Ketanji Brown Jackson Rebuts Criticism on Child Porn Cases, Gitmo Detainees

Supreme Court nominee Ketanji Brown Jackson is defending her record on child pornography cases and representing Guantánamo Bay detainees on the second day of her confirmation hearings.

Jackson will face the first round of questioning from 22 lawmakers on the Senate Judiciary Committee on Tuesday following a day of opening statements. In her remarks on Monday, Jackson pledged to decide cases "without fear or favor" if appointed.

Jackson's nomination to the high court by President Joe Biden was met with little attack from Republicans last month, but in the days leading up to her hearings several lawmakers began to criticize her of being "soft" on crime. If confirmed, Jackson will be the first Supreme Court justice to have spent time serving as a public defender.

Here's how Jackson responded to questions from lawmakers on these issues:

Dick Durbin

The Democratic chairman of the Judiciary Committee kicked off Tuesday's round of questioning by giving Jackson a chance to address her judicial philosophy and the criticism of her record.

Jackson said she understands the "limited power" judges have and laid out her three-point methodology to approaching cases. Her remarks come after Republicans claimed she hadn't been specific enough on her views.

On criticism from Senator Josh Hawley and others that she was too lenient on sentencing in child pornography cases, the judge said such cases are "some of the most difficult" to deal with and pointed to limitations in the statute for sentencing these crimes.
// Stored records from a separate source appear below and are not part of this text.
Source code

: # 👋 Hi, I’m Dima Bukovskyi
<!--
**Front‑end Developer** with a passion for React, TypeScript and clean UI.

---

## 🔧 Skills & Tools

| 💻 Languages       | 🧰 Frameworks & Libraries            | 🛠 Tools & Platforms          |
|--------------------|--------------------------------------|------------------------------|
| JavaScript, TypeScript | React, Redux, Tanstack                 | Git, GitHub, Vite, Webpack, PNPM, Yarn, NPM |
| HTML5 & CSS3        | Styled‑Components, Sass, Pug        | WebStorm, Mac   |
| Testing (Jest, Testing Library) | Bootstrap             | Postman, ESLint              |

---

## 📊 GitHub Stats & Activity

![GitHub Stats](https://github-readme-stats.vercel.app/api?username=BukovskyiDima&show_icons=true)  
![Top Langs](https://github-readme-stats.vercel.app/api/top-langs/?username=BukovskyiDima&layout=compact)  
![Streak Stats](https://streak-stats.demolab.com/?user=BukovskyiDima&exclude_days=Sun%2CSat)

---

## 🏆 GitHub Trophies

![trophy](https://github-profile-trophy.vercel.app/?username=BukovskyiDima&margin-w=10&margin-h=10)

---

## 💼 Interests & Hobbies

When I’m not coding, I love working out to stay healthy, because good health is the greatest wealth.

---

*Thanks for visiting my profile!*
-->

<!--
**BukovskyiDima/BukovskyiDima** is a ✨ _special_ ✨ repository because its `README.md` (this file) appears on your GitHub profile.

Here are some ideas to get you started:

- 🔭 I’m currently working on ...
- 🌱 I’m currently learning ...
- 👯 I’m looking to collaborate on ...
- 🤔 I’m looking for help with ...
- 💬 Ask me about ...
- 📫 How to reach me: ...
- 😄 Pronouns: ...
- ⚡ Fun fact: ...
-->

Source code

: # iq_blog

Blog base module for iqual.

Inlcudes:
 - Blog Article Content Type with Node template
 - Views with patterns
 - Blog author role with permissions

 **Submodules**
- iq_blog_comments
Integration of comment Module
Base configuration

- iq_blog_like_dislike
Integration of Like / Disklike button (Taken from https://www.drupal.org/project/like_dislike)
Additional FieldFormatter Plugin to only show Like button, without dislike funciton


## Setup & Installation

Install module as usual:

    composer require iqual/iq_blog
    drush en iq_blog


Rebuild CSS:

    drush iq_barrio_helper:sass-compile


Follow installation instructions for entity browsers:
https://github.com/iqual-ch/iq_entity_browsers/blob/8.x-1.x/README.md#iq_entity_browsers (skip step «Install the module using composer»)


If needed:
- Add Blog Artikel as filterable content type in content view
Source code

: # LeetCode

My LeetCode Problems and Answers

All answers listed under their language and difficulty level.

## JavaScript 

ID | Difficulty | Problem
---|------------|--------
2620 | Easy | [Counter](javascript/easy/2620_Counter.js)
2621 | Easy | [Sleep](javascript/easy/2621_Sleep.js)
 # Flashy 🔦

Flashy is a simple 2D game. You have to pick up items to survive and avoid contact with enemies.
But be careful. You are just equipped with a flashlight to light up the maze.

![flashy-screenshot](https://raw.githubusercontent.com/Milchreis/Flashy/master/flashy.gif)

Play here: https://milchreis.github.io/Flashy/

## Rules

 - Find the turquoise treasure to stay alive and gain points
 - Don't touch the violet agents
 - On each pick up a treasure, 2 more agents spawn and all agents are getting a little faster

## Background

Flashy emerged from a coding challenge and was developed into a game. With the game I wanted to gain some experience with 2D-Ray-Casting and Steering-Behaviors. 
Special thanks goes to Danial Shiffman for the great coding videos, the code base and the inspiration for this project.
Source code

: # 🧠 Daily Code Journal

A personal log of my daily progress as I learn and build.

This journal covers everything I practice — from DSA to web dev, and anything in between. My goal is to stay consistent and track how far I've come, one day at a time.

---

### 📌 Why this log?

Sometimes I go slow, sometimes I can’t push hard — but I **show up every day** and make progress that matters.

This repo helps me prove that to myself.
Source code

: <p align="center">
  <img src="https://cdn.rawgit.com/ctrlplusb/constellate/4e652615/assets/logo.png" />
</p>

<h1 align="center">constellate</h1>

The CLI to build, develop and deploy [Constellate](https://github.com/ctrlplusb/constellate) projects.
"As a mother and a judge who has had to deal with these cases, I was thinking that nothing could be further from the truth," Jackson said in response to Hawley's criticism.

Jackson also addressed her work representing detainees at Guantánamo Bay, telling lawmakers that federal public defenders "don't get to pick their clients." She also said the work was an opportunity to stand up for the "constitutional value of representation" in the wake of September 11 attacks.

Patrick Leahy

The Vermont Democrat asked Jackson to respond directly to allegations that she's "soft" on crime. In response, Jackson highlighted her family's extensive law enforcement background as her brother and uncles were police officers.

"As someone who has had family members on patrol and in the line of fire, I care deeply about public safety," Jackson said.

Jackson also discussed continuing her work defending Guantánamo Bay detainees in private practice, noting that one of the detainees she represented as a public defender was later taken on as a client by her private law firm. "That was the only person I represented in the context of my private firm who was a detainee," she said.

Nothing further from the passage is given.